A Network-Driven Approach for Characterizing Emoji Usage in Social Media
Abstract
With the rapid growth in the number of online users, people tend to use emojis
to enrich their text with emotions. In this dissertation, after an overview of the
previous studies on emojis, we provide a brief introduction to emojis and the way
they are constructed by the Unicode codes points. Then, we extract the emojis
from messages collected from Twitter in different topics. In the first step towards
analyzing the emoji usage on social media, we created the directed weighted co-occurrence network of emojis for each topic. By analyzing these networks, we
realized that emoji usage has a similar structure regardless of topic. Then we
show that most of the emojis are grouped in the top 5 communities of those networks.
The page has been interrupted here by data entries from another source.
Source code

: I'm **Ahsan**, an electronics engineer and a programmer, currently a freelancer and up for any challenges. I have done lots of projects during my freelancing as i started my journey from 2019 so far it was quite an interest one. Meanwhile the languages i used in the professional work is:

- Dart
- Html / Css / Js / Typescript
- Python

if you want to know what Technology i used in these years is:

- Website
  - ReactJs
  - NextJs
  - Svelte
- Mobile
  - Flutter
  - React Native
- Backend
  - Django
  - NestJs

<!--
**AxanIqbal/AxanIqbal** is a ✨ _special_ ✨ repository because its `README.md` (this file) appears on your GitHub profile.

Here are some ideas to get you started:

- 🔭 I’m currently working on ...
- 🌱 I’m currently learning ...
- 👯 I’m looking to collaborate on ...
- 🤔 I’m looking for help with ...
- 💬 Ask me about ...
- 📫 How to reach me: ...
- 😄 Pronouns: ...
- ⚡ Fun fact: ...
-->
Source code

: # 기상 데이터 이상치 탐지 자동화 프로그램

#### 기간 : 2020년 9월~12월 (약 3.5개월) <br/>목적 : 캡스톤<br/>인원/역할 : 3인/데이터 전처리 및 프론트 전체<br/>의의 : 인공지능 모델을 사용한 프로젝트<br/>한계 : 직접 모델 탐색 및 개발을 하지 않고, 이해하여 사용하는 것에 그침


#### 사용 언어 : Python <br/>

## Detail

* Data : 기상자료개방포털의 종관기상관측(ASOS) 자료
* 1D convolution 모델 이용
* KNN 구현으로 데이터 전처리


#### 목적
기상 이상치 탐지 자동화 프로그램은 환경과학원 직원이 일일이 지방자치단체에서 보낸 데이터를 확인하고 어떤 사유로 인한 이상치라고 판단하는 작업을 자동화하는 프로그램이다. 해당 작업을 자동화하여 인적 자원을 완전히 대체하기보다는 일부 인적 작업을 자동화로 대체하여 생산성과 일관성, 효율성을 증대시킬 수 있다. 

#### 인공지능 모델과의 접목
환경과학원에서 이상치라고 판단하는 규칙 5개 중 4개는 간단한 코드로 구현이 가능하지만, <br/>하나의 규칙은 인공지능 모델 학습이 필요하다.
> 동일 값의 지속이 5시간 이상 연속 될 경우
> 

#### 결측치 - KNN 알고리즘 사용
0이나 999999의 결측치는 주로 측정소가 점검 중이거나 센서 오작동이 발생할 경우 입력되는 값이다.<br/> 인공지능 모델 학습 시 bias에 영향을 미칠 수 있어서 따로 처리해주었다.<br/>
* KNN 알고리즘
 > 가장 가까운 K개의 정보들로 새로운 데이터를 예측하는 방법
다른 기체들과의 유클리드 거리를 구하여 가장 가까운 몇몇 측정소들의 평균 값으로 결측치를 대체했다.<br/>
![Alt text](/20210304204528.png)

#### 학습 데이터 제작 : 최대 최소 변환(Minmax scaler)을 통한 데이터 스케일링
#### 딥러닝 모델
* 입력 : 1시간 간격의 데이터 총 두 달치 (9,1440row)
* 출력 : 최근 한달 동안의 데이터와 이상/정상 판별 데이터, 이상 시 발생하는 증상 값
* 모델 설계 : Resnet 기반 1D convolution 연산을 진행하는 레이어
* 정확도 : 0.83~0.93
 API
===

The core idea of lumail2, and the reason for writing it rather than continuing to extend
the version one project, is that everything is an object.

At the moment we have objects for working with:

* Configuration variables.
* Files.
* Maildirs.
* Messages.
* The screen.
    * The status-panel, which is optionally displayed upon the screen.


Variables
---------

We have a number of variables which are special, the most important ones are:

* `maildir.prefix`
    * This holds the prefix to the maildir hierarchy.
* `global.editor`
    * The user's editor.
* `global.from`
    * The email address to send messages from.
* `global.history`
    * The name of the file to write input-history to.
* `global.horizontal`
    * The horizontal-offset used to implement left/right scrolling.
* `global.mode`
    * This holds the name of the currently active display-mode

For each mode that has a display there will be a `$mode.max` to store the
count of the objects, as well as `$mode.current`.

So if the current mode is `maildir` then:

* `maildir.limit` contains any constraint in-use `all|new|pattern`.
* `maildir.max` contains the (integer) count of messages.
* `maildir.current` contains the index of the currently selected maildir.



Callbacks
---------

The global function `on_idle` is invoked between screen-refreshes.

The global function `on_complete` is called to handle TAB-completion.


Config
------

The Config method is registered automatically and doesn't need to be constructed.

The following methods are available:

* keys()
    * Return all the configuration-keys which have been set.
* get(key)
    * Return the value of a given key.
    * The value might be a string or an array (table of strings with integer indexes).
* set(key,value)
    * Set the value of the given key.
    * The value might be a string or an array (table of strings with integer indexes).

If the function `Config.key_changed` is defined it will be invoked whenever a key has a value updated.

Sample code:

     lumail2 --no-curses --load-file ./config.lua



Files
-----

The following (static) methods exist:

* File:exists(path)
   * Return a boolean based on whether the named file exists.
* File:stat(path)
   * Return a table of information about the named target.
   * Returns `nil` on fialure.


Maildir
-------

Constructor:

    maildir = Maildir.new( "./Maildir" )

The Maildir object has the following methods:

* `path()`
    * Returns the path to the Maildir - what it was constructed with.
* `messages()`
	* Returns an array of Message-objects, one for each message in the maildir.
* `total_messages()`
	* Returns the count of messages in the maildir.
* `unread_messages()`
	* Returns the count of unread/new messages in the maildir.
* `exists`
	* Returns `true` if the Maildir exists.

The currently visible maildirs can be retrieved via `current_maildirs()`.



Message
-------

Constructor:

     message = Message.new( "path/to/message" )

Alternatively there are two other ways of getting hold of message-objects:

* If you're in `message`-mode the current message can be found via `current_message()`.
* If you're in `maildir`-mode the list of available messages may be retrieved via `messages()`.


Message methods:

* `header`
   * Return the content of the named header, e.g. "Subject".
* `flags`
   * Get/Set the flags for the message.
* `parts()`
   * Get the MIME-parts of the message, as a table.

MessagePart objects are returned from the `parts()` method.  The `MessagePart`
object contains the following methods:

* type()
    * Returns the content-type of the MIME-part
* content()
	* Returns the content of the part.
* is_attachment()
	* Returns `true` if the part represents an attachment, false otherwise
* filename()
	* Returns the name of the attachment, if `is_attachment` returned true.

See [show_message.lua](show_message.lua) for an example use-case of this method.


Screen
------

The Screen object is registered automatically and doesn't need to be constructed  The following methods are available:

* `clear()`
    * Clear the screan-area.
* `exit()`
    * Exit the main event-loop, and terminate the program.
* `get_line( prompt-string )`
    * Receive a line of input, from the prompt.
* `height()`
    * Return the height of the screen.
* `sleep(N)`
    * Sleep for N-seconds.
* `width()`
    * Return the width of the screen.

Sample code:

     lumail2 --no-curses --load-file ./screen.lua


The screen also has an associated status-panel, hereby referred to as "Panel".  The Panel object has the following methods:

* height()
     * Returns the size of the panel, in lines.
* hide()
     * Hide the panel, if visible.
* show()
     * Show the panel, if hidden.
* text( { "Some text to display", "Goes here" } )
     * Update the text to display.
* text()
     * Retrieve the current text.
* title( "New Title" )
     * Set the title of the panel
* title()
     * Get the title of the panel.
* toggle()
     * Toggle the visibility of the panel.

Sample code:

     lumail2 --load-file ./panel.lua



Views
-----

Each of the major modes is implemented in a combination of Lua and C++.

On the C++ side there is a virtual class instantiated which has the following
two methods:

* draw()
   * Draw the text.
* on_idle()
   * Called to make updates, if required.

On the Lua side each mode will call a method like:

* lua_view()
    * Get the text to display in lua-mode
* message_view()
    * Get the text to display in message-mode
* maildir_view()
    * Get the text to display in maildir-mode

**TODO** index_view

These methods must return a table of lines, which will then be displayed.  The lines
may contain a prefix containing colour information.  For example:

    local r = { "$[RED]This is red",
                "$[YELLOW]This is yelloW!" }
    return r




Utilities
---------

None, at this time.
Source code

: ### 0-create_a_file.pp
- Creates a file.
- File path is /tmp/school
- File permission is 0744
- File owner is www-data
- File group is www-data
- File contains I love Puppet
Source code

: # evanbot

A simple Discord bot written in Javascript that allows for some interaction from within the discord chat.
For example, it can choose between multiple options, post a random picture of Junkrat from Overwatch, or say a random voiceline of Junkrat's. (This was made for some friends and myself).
Later on, we show that most of the emojis are used in positive sentiment
tweets. As a further exploration, by analyzing the distribution of the position of
emojis, we realized that most of the emojis are used at the end of tweets, and
this happens independent of the sentiment of emojis. We also showed that the
semantics of emojis are changing through different categories. In order to find the
cultural differences reflected by emojis, we consider languages and countries as two
indicators of culture. We divide the whole data set with respect to the language of
the tweets and we call these the subject-based language data sets. Then, we create
the network of each subject-based language data set. Following this, we extracted the node betweenness, and PageRank scores of the emojis. After calculating the
rank correlation between the pairs of the subject-based language data sets, we
cluster them using Ward’s method of hierarchical clustering. We show that some
languages are similar in spite of the fact that they may seem to have less similarity based on the language family they come from. We follow the same procedure
for countries and show the similarity between the subject-based country data sets
and some of the social and economical indices. We also introduce a novel way for
method validation to show that our method of structural hierarchical clustering
can find meaningful clusters.